Nd and Sr isotopic ratios and trace element geochemistry of epidote from the Swiss Molasse Basin as provenance indicators: implications for the reconstruction of the exhumation history of the Central Alps

Epidote is a common heavy mineral in sandstones. Its use as a provenance indicator, however, is limited because it appears in a wide range of lithologies and geological settings. In order to discriminate between mantle- and crust-derived source rocks, we measured isotopic and trace element compositions of detrital epidote from sandstones of the Swiss Molasse Basin. The compositions of the detrital epidotes were compared to epidotes from Penninic metabasites and Austroalpine metagranites from the present-day exposures and to epidote from ophiolitic and metagranitic pebbles from the molasse basin. We found that Nd isotopic ratios of epidote allow a good discrimination between different types of source rocks with εNd values ranging between 6.1 and 8.6 for metabasic lithologies and between −9.7 and −2.8 for metagranitic lithologies. Sr isotope ratios reveal similar trends but do not allow such a clear discrimination. Ba, U, Rb, Nb and Th contents of epidote correlate well with the εNd values, yielding the same provenance signal. ing to isotopic and trace element compositions, three types of epidote-bearing sandstones can be distinguished. One received epidote from Lower Austroalpine metagranites, another from Penninic ophiolites and a third type of sandstone received epidote from both sources.
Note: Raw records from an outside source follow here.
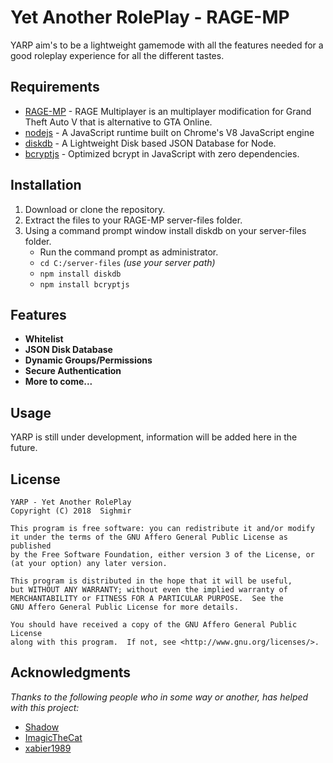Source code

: # Yet Another RolePlay - RAGE-MP

YARP aim's to be a lightweight gamemode with all the features needed for a good roleplay experience for all the different tastes.

## Requirements
* [RAGE-MP](rage.mp) - RAGE Multiplayer is an multiplayer modification for Grand Theft Auto V that is alternative to GTA Online.
* [nodejs](https://nodejs.org) - A JavaScript runtime built on Chrome's V8 JavaScript engine
* [diskdb](https://github.com/arvindr21/diskDB) - A Lightweight Disk based JSON Database for Node.
* [bcryptjs](https://github.com/dcodeIO/bcrypt.js) - Optimized bcrypt in JavaScript with zero dependencies.

## Installation

1. Download or clone the repository.
2. Extract the files to your RAGE-MP server-files folder.
3. Using a command prompt window install diskdb on your server-files folder.
   * Run the command prompt as administrator.
   * ```cd C:/server-files``` *(use your server path)*
   * ```npm install diskdb```
   * ```npm install bcryptjs```

## Features
* **Whitelist**
* **JSON Disk Database**
* **Dynamic Groups/Permissions**
* **Secure Authentication**
* **More to come...**

## Usage

YARP is still under development, information will be added here in the future.

## License

    YARP - Yet Another RolePlay
    Copyright (C) 2018  Sighmir

    This program is free software: you can redistribute it and/or modify
    it under the terms of the GNU Affero General Public License as published
    by the Free Software Foundation, either version 3 of the License, or
    (at your option) any later version.

    This program is distributed in the hope that it will be useful,
    but WITHOUT ANY WARRANTY; without even the implied warranty of
    MERCHANTABILITY or FITNESS FOR A PARTICULAR PURPOSE.  See the
    GNU Affero General Public License for more details.

    You should have received a copy of the GNU Affero General Public License
    along with this program.  If not, see <http://www.gnu.org/licenses/>.

## Acknowledgments
*Thanks to the following people who in some way or another, has helped with this project:*
* [Shadow](https://github.com/shadowbrz)
* [ImagicTheCat](https://github.com/ImagicTheCat)
* [xabier1989](https://github.com/xabier1989)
The provenance of the detrital epidote has important bearing on the exhumation history of the Central Alps, elucidating the transition between the erosion of Lower Austroalpine felsic lithologies and the onset of erosion of the Penninic lower plate. According to our data, the Penninic lower plate became exposed simultaneously in the hinterland of all molasse fans at 21–20 Ma. At the same time, the relief collapsed, as reflected by a drastic decrease of sediment accumulation rates in the foreland basin. The combination of both events fits well to the geodynamic scenario of large-scale lateral extension processes affecting the Central Alps in post-collisional times.